╭─ Data to examine

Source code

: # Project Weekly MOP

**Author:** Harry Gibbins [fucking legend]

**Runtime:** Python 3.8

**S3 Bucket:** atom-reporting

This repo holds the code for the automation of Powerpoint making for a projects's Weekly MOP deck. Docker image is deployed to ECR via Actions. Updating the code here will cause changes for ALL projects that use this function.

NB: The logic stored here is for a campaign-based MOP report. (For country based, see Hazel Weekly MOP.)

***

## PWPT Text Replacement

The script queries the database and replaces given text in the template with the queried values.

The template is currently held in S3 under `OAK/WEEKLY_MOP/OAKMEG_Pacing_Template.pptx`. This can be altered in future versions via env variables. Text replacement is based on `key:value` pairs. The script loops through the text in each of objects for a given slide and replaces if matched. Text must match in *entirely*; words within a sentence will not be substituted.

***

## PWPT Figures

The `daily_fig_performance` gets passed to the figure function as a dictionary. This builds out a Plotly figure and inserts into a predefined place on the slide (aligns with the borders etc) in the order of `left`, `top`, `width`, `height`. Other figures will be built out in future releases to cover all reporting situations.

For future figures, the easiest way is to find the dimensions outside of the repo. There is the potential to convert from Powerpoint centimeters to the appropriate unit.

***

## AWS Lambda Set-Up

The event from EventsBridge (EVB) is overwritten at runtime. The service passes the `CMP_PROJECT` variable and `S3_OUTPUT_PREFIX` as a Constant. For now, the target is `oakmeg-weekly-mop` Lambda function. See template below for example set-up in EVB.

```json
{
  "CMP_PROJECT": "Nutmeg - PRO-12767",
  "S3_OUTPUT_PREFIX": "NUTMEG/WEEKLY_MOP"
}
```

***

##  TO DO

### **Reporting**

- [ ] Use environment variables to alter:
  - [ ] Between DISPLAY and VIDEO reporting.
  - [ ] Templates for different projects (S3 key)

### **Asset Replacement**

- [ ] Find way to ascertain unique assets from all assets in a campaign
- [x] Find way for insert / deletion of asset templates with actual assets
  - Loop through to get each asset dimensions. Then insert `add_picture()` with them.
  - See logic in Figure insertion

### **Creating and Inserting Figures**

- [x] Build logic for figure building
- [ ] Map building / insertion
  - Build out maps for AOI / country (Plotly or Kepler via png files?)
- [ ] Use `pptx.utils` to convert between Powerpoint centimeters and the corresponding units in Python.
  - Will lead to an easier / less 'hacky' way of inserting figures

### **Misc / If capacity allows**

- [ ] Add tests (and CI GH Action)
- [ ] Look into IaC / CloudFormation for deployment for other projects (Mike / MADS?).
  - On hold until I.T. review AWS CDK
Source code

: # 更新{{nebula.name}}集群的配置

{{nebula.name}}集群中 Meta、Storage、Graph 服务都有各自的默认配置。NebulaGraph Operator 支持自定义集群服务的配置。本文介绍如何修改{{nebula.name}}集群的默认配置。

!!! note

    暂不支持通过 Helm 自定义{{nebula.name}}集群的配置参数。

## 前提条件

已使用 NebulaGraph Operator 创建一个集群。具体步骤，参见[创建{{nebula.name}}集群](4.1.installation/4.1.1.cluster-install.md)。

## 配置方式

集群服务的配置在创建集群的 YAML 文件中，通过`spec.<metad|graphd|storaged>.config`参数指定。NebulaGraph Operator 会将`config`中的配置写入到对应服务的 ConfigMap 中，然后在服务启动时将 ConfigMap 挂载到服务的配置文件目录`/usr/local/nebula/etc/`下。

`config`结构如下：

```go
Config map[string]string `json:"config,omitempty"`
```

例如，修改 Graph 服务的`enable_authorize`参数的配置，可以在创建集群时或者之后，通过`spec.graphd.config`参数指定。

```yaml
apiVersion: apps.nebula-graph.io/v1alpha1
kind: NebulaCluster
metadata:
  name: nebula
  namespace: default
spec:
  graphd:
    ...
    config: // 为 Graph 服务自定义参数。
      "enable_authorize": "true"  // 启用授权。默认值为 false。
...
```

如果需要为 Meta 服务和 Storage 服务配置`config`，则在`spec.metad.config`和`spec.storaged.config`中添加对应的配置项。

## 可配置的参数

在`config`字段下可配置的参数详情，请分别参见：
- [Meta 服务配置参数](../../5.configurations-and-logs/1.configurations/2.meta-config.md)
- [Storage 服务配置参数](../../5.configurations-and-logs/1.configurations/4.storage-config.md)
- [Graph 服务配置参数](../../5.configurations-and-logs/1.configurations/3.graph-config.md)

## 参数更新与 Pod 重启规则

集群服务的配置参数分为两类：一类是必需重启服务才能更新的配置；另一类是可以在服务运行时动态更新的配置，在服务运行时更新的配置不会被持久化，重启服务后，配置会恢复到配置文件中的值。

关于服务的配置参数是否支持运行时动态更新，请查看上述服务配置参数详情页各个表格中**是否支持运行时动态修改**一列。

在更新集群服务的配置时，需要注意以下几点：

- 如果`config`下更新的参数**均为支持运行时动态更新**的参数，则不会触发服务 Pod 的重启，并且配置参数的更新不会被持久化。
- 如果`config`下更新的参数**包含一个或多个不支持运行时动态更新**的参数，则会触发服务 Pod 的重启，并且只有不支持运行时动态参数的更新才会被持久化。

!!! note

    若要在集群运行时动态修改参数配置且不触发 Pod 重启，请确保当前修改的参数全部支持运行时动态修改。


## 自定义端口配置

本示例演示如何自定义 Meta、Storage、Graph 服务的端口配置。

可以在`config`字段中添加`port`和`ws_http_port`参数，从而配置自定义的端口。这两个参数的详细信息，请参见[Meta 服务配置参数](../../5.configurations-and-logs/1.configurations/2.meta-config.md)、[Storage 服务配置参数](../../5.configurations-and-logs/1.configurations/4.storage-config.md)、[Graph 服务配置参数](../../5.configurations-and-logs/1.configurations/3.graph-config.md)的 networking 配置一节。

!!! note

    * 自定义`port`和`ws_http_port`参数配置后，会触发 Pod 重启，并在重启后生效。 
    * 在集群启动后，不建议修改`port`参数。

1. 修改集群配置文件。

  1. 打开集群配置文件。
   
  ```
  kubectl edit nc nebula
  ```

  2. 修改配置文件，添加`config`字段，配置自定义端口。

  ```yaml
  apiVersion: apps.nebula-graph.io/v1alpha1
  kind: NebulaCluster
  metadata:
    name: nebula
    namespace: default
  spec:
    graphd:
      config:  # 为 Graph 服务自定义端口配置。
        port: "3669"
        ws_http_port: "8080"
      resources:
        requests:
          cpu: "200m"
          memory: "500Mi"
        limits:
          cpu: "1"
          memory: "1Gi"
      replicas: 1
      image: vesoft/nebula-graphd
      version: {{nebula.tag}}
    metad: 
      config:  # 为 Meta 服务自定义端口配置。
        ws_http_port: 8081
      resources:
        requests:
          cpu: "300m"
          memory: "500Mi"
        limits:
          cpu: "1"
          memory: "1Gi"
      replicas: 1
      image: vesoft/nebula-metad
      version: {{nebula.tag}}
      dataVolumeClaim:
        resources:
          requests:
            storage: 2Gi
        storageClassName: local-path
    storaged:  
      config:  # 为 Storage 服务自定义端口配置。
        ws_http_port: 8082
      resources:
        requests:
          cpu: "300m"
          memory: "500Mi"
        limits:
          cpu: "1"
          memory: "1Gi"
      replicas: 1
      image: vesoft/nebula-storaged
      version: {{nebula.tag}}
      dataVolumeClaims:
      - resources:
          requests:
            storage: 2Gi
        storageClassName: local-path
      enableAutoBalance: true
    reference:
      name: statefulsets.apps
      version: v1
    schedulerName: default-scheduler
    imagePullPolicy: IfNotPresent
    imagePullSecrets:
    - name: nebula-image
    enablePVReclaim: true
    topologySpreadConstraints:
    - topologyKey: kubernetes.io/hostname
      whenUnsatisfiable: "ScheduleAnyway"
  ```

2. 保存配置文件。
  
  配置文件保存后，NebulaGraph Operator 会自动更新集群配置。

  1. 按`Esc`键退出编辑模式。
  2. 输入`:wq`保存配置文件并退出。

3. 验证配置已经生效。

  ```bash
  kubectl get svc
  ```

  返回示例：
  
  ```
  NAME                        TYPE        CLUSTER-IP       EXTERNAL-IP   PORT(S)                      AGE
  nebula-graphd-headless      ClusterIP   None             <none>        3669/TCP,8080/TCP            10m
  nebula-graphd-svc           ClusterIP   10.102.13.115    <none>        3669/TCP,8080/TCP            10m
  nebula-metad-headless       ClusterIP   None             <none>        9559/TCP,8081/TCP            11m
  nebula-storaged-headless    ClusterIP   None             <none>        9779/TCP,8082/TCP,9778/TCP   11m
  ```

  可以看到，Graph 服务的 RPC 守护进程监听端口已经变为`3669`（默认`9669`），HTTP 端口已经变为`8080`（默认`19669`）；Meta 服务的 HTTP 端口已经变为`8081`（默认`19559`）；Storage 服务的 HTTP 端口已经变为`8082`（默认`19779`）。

╰─

Required action: Using the records above, repeat exactly the lines from the first one through the line with "- [ ] Templates".

Solution for this problem:
Source code

: # Project Weekly MOP

**Author:** Harry Gibbins [fucking legend]

**Runtime:** Python 3.8

**S3 Bucket:** atom-reporting

This repo holds the code for the automation of Powerpoint making for a projects's Weekly MOP deck. Docker image is deployed to ECR via Actions. Updating the code here will cause changes for ALL projects that use this function.

NB: The logic stored here is for a campaign-based MOP report. (For country based, see Hazel Weekly MOP.)

***

## PWPT Text Replacement

The script queries the database and replaces given text in the template with the queried values.

The template is currently held in S3 under `OAK/WEEKLY_MOP/OAKMEG_Pacing_Template.pptx`. This can be altered in future versions via env variables. Text replacement is based on `key:value` pairs. The script loops through the text in each of objects for a given slide and replaces if matched. Text must match in *entirely*; words within a sentence will not be substituted.

***

## PWPT Figures

The `daily_fig_performance` gets passed to the figure function as a dictionary. This builds out a Plotly figure and inserts into a predefined place on the slide (aligns with the borders etc) in the order of `left`, `top`, `width`, `height`. Other figures will be built out in future releases to cover all reporting situations.

For future figures, the easiest way is to find the dimensions outside of the repo. There is the potential to convert from Powerpoint centimeters to the appropriate unit.

***

## AWS Lambda Set-Up

The event from EventsBridge (EVB) is overwritten at runtime. The service passes the `CMP_PROJECT` variable and `S3_OUTPUT_PREFIX` as a Constant. For now, the target is `oakmeg-weekly-mop` Lambda function. See template below for example set-up in EVB.

```json
{
  "CMP_PROJECT": "Nutmeg - PRO-12767",
  "S3_OUTPUT_PREFIX": "NUTMEG/WEEKLY_MOP"
}
```

***

##  TO DO

### **Reporting**

- [ ] Use environment variables to alter:
  - [ ] Between DISPLAY and VIDEO reporting.
  - [ ] Templates for different projects (S3 key)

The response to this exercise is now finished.